All that is needed is an exact copy of the lines from the beginning of the data below through the line containing "compiles the 3", minus the pictures.

Items from a data source
======

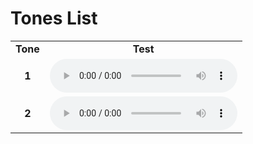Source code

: # Tones List

<table>
	<tr align="center">
		<td><b>Tone</b></td>
		<td><b>Test</b></td>
	</tr>
	<tr align="center">
		<td><b>1</b></td>
		<td><audio controls><source src="https://github.com/sepandhaghighi/mytimer/raw/main/mytimer/sounds/1.wav" type="audio/wav"></audio>  </td>
	</tr>
	<tr align="center">
		<td><b>2</b></td>
		<td><audio controls><source src="https://github.com/sepandhaghighi/mytimer/raw/main/mytimer/sounds/2.wav" type="audio/wav"></audio>  </td>
	</tr>
</table>
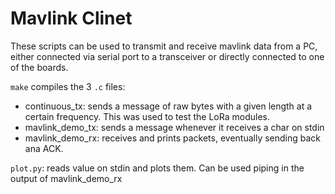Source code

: # Mavlink Clinet

These scripts can be used to transmit and receive mavlink data from a PC, either
connected via serial port to a transceiver or directly connected to one of the boards.

`make` compiles the 3 `.c` files:

* continuous_tx: sends a message of raw bytes with a given length at a certain
frequency. This was used to test the LoRa modules.
* mavlink_demo_tx: sends a message whenever it receives a char on stdin
* mavlink_demo_rx: receives and prints packets, eventually sending back ana ACK.

`plot.py`: reads value on stdin and plots them. Can be used piping in the output
of mavlink_demo_rx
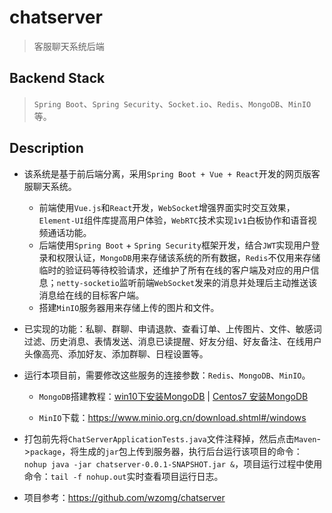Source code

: # chatserver

> 客服聊天系统后端

## Backend Stack

> `Spring Boot`、`Spring Security`、`Socket.io`、`Redis`、`MongoDB`、`MinIO`等。

## Description

- 该系统是基于前后端分离，采用`Spring Boot + Vue + React`开发的网页版客服聊天系统。

  - 前端使用`Vue.js`和`React`开发，`WebSocket`增强界面实时交互效果，`Element-UI`组件库提高用户体验，`WebRTC`技术实现`1v1`白板协作和语音视频通话功能。
  - 后端使用`Spring Boot` + `Spring Security`框架开发，结合`JWT`实现用户登录和权限认证，`MongoDB`用来存储该系统的所有数据，`Redis`不仅用来存储临时的验证码等待校验请求，还维护了所有在线的客户端及对应的用户信息；`netty-socketio`监听前端`WebSocket`发来的消息并处理后主动推送该消息给在线的目标客户端。
  - 搭建`MinIO`服务器用来存储上传的图片和文件。
- 已实现的功能：私聊、群聊、申请退款、查看订单、上传图片、文件、敏感词过滤、历史消息、表情发送、消息已读提醒、好友分组、好友备注、在线用户头像高亮、添加好友、添加群聊、日程设置等。
- 运行本项目前，需要修改这些服务的连接参数：`Redis`、`MongoDB`、`MinIO`。

  - `MongoDB`搭建教程：[win10下安装MongoDB](https://www.jianshu.com/p/2ab39e37d0fb) | [Centos7 安装MongoDB](https://www.jianshu.com/p/681d584d9281)

  - `MinIO`下载：https://www.minio.org.cn/download.shtml#/windows
- 打包前先将`ChatServerApplicationTests.java`文件注释掉，然后点击`Maven`->`package`，将生成的`jar`包上传到服务器，执行后台运行该项目的命令：`nohup java -jar chatserver-0.0.1-SNAPSHOT.jar &`，项目运行过程中使用命令：`tail -f nohup.out`实时查看项目运行日志。
- 项目参考：https://github.com/wzomg/chatserver

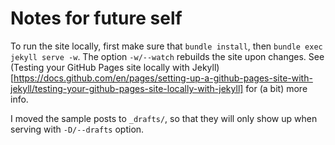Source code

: # Notes for future self

To run the site locally, first make sure that `bundle install`, then `bundle exec jekyll serve -w`. The option `-w/--watch` rebuilds the site upon changes. See (Testing your GitHub Pages site locally with Jekyll)[https://docs.github.com/en/pages/setting-up-a-github-pages-site-with-jekyll/testing-your-github-pages-site-locally-with-jekyll] for (a bit) more info.

I moved the sample posts to `_drafts/`, so that they will only show up when serving with `-D/--drafts` option.

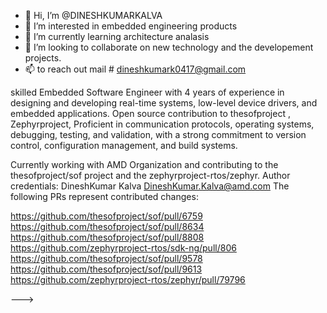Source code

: - 👋 Hi, I’m @DINESHKUMARKALVA
- 👀 I’m interested in embedded engineering products 
- 🌱 I’m currently learning architecture analasis 
- 💞️ I’m looking to collaborate on new technology and the developement projects.
- 📫 to reach out mail # dineshkumark0417@gmail.com
  
skilled Embedded Software Engineer with 4 years of experience in designing and developing real-time systems,
low-level device drivers, and embedded applications.
Open source contribution to thesofproject , Zephyrproject, Proficient in communication protocols,
operating systems, debugging, testing, and validation, with a strong commitment to version control,
configuration management, and build systems.

Currently working with AMD Organization and contributing to the thesofproject/sof project and the zephyrproject-rtos/zephyr.
Author credentials: DineshKumar Kalva <DineshKumar.Kalva@amd.com>
The following PRs represent contributed changes:

https://github.com/thesofproject/sof/pull/6759
https://github.com/thesofproject/sof/pull/8634
https://github.com/thesofproject/sof/pull/8808
https://github.com/zephyrproject-rtos/sdk-ng/pull/806
https://github.com/thesofproject/sof/pull/9578
https://github.com/thesofproject/sof/pull/9613
https://github.com/zephyrproject-rtos/zephyr/pull/79796

--->
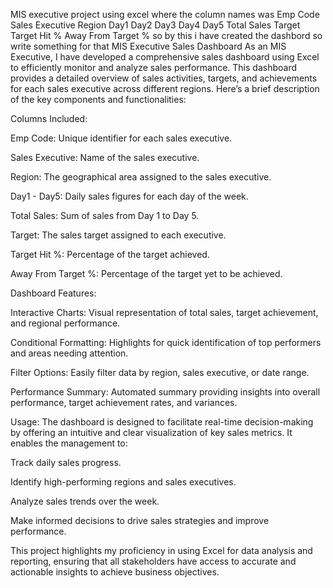 MIS executive project using excel where the column names was Emp Code Sales Executive Region Day1 Day2 Day3 Day4 Day5 Total Sales Target Target Hit % Away From Target % so by this i have created the dashbord so write something for that
MIS Executive Sales Dashboard
As an MIS Executive, I have developed a comprehensive sales dashboard using Excel to efficiently monitor and analyze sales performance. This dashboard provides a detailed overview of sales activities, targets, and achievements for each sales executive across different regions. Here’s a brief description of the key components and functionalities:

Columns Included:

Emp Code: Unique identifier for each sales executive.

Sales Executive: Name of the sales executive.

Region: The geographical area assigned to the sales executive.

Day1 - Day5: Daily sales figures for each day of the week.

Total Sales: Sum of sales from Day 1 to Day 5.

Target: The sales target assigned to each executive.

Target Hit %: Percentage of the target achieved.

Away From Target %: Percentage of the target yet to be achieved.

Dashboard Features:

Interactive Charts: Visual representation of total sales, target achievement, and regional performance.

Conditional Formatting: Highlights for quick identification of top performers and areas needing attention.

Filter Options: Easily filter data by region, sales executive, or date range.

Performance Summary: Automated summary providing insights into overall performance, target achievement rates, and variances.

Usage: The dashboard is designed to facilitate real-time decision-making by offering an intuitive and clear visualization of key sales metrics. It enables the management to:

Track daily sales progress.

Identify high-performing regions and sales executives.

Analyze sales trends over the week.

Make informed decisions to drive sales strategies and improve performance.

This project highlights my proficiency in using Excel for data analysis and reporting, ensuring that all stakeholders have access to accurate and actionable insights to achieve business objectives.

======

• **COMPLETED TASK**
Source code

: # Tones List

<table>
	<tr align="center">
		<td><b>Tone</b></td>
		<td><b>Test</b></td>
	</tr>
	<tr align="center">
		<td><b>1</b></td>
		<td><audio controls><source src="https://github.com/sepandhaghighi/mytimer/raw/main/mytimer/sounds/1.wav" type="audio/wav"></audio>  </td>
	</tr>
	<tr align="center">
		<td><b>2</b></td>
		<td><audio controls><source src="https://github.com/sepandhaghighi/mytimer/raw/main/mytimer/sounds/2.wav" type="audio/wav"></audio>  </td>
	</tr>
</table>
Source code

: # Mavlink Clinet

These scripts can be used to transmit and receive mavlink data from a PC, either
connected via serial port to a transceiver or directly connected to one of the boards.

`make` compiles the 3 `.c` files:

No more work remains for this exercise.